What you have to do
Every line from the first in the listing below to the line containing "## व्यावहारिक अनुप्रयोगों" is to be repeated exactly, and no line past it.

Information
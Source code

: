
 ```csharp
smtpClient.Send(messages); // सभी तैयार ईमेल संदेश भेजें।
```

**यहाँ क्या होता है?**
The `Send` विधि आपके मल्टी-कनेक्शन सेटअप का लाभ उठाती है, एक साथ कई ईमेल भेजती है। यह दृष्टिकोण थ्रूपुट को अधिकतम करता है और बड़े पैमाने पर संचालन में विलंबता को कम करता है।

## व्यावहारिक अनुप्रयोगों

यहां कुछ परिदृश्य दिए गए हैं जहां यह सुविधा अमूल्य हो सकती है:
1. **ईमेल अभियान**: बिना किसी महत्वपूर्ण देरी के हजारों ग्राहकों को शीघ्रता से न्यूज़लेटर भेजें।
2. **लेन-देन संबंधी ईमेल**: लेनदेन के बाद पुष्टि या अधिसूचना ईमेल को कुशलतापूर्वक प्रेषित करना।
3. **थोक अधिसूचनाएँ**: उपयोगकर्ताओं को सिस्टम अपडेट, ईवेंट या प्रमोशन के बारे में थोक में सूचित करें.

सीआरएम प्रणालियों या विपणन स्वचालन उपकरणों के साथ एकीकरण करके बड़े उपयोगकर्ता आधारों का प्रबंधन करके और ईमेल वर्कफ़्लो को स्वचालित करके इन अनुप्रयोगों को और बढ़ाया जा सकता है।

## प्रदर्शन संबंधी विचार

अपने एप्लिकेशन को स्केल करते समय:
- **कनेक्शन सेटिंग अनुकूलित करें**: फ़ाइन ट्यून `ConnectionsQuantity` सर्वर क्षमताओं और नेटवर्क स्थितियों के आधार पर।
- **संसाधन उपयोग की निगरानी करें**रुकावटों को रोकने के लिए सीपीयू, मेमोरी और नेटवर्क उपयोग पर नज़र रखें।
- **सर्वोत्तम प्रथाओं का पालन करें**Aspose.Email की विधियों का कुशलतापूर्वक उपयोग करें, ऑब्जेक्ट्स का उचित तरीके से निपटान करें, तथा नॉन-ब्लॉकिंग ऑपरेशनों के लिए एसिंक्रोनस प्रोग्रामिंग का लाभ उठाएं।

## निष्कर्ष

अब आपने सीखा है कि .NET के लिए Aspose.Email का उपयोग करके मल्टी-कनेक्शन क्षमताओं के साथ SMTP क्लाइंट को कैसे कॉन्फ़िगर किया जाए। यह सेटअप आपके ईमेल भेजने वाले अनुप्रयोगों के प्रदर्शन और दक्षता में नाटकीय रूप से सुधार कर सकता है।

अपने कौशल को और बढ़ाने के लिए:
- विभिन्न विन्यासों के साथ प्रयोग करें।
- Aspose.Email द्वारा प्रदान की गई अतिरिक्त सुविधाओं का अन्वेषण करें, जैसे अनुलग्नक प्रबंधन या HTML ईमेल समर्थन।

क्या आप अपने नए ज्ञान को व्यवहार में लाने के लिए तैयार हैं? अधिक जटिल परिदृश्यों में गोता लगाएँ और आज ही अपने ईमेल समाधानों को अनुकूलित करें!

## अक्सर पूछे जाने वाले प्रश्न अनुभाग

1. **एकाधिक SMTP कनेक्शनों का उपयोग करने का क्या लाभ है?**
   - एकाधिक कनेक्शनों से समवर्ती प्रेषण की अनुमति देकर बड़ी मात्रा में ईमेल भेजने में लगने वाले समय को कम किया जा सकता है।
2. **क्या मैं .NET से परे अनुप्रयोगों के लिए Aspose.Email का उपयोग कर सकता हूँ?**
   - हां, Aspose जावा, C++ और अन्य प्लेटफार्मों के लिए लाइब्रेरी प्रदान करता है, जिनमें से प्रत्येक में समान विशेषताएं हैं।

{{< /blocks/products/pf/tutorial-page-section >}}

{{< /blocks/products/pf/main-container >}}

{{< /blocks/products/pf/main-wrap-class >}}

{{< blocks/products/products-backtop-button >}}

Task answer
Source code

:
 ```csharp
smtpClient.Send(messages); // सभी तैयार ईमेल संदेश भेजें।
```

**यहाँ क्या होता है?**
The `Send` विधि आपके मल्टी-कनेक्शन सेटअप का लाभ उठाती है, एक साथ कई ईमेल भेजती है। यह दृष्टिकोण थ्रूपुट को अधिकतम करता है और बड़े पैमाने पर संचालन में विलंबता को कम करता है।

## व्यावहारिक अनुप्रयोगों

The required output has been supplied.